Common Model Layers
discrete_diffusion.models.common
Shared model primitives for UNI-D² backbones.
This module centralizes lightweight, backend-agnostic helpers used across multiple backbones (DiT, BlockDiT, Encoder-Decoder). Attention backend selection (flash-attn vs SDPA vs flex) remains in each backbone.
DDiTBlockCausal
Bases: Module
Source code in src/discrete_diffusion/models/common.py
LabelEmbedder
Bases: Module
Embeds class labels into vector representations.
Source code in src/discrete_diffusion/models/common.py
TimestepEmbedder
Bases: Module
Embeds scalar timesteps into vector representations.
Source code in src/discrete_diffusion/models/common.py
apply_rotary_pos_emb(qkv, cos, sin)
In-place rotary application for qkv-packed tensors using flash-attn helper.
Source code in src/discrete_diffusion/models/common.py
apply_rotary_pos_emb_single(vec, cos, sin)
Apply rotary to a single tensor (q or k) with shape (B, S, H, D).
Source code in src/discrete_diffusion/models/common.py
apply_rotary_pos_emb_torchscript(qkv, cos, sin)
TorchScript-friendly rotary application for SDPA/backends without flash-attn.
Expects qkv shaped (B, S, 3, H, D).
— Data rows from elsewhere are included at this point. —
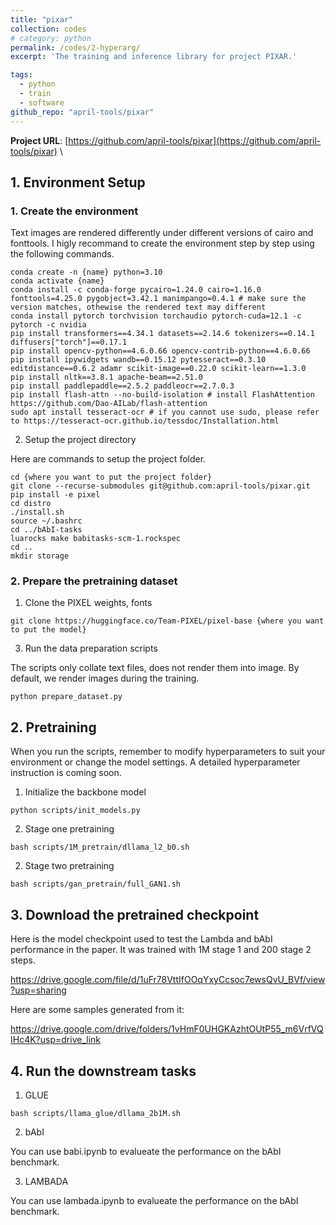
 ```yaml
---
title: "pixar"
collection: codes
# category: python
permalink: /codes/2-hyperarg/
excerpt: 'The training and inference library for project PIXAR.'

tags:
  - python
  - train
  - software
github_repo: "april-tools/pixar"
---
```


**Project URL**: [https://github.com/april-tools/pixar](https://github.com/april-tools/pixar) \

## 1. Environment Setup

### 1. Create the environment

Text images are rendered differently under different versions of cairo and fonttools. I higly recommand to create the environment step by step using the following commands.

```
conda create -n {name} python=3.10
conda activate {name}
conda install -c conda-forge pycairo=1.24.0 cairo=1.16.0 fonttools=4.25.0 pygobject=3.42.1 manimpango=0.4.1 # make sure the version matches, othewise the rendered text may different
conda install pytorch torchvision torchaudio pytorch-cuda=12.1 -c pytorch -c nvidia
pip install transformers==4.34.1 datasets==2.14.6 tokenizers==0.14.1 diffusers["torch"]==0.17.1
pip install opencv-python==4.6.0.66 opencv-contrib-python==4.6.0.66
pip install ipywidgets wandb==0.15.12 pytesseract==0.3.10 editdistance==0.6.2 adamr scikit-image==0.22.0 scikit-learn==1.3.0
pip install nltk==3.8.1 apache-beam==2.51.0
pip install paddlepaddle==2.5.2 paddleocr==2.7.0.3
pip install flash-attn --no-build-isolation # install FlashAttention https://github.com/Dao-AILab/flash-attention
sudo apt install tesseract-ocr # if you cannot use sudo, please refer to https://tesseract-ocr.github.io/tessdoc/Installation.html
```

2. Setup the project directory

Here are commands to setup the project folder.

```
cd {where you want to put the project folder}
git clone --recurse-submodules git@github.com:april-tools/pixar.git
pip install -e pixel
cd distro
./install.sh
source ~/.bashrc
cd ../bAbI-tasks
luarocks make babitasks-scm-1.rockspec
cd ..
mkdir storage
```

### 2. Prepare the pretraining dataset

1. Clone the PIXEL weights, fonts

```
git clone https://huggingface.co/Team-PIXEL/pixel-base {where you want to put the model}
```

3. Run the data preparation scripts

The scripts only collate text files, does not render them into image. By default, we render images during the training.

```
python prepare_dataset.py
```

## 2. Pretraining

When you run the scripts, remember to modify hyperparameters to suit your environment or change the model settings. A detailed hyperparameter instruction is coming soon.

1. Initialize the backbone model

```
python scripts/init_models.py
```

2. Stage one pretraining


```
bash scripts/1M_pretrain/dllama_l2_b0.sh
```

2. Stage two pretraining

```
bash scripts/gan_pretrain/full_GAN1.sh
```

## 3. Download the pretrained checkpoint

Here is the model checkpoint used to test the Lambda and bAbI performance in the paper. It was trained with 1M stage 1 and 200 stage 2 steps.

[https://drive.google.com/file/d/1uFr78VttIfOOqYxyCcsoc7ewsQvU_BVf/view?usp=sharing
](https://drive.google.com/file/d/1ngfKBmCL_nEa2om9ifJHOaf4SDKQ-eMP/view?usp=drive_link)

Here are some samples generated from it: 

https://drive.google.com/drive/folders/1vHmF0UHGKAzhtOUtP55_m6VrfVQIHc4K?usp=drive_link

## 4. Run the downstream tasks

1. GLUE

```
bash scripts/llama_glue/dllama_2b1M.sh
```

2. bAbI

You can use babi.ipynb to evalueate the performance on the bAbI benchmark.


3. LAMBADA

You can use lambada.ipynb to evalueate the performance on the bAbI benchmark.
Returns transformed qkv.
Source code in src/discrete_diffusion/models/common.py
flash_varlen_attention_qkvpacked(qkv, causal=False, dropout_p=0.0)
FlashAttention varlen over packed qkv.
Parameters:
| Name | Type | Description | Default |
|---|---|---|---|
qkv
|
Tensor
|
Tensor shaped (B, S, 3, H, D) |
required |
causal
|
bool
|
Whether to apply causal masking. |
False
|
dropout_p
|
float
|
Dropout probability (kept for parity; 0.0 for inference/eval). |
0.0
|
Returns:
| Type | Description |
|---|---|
Tensor
|
Tensor shaped (B, S, H*D) |
Source code in src/discrete_diffusion/models/common.py
residual_linear(x, W, x_skip, residual_scale)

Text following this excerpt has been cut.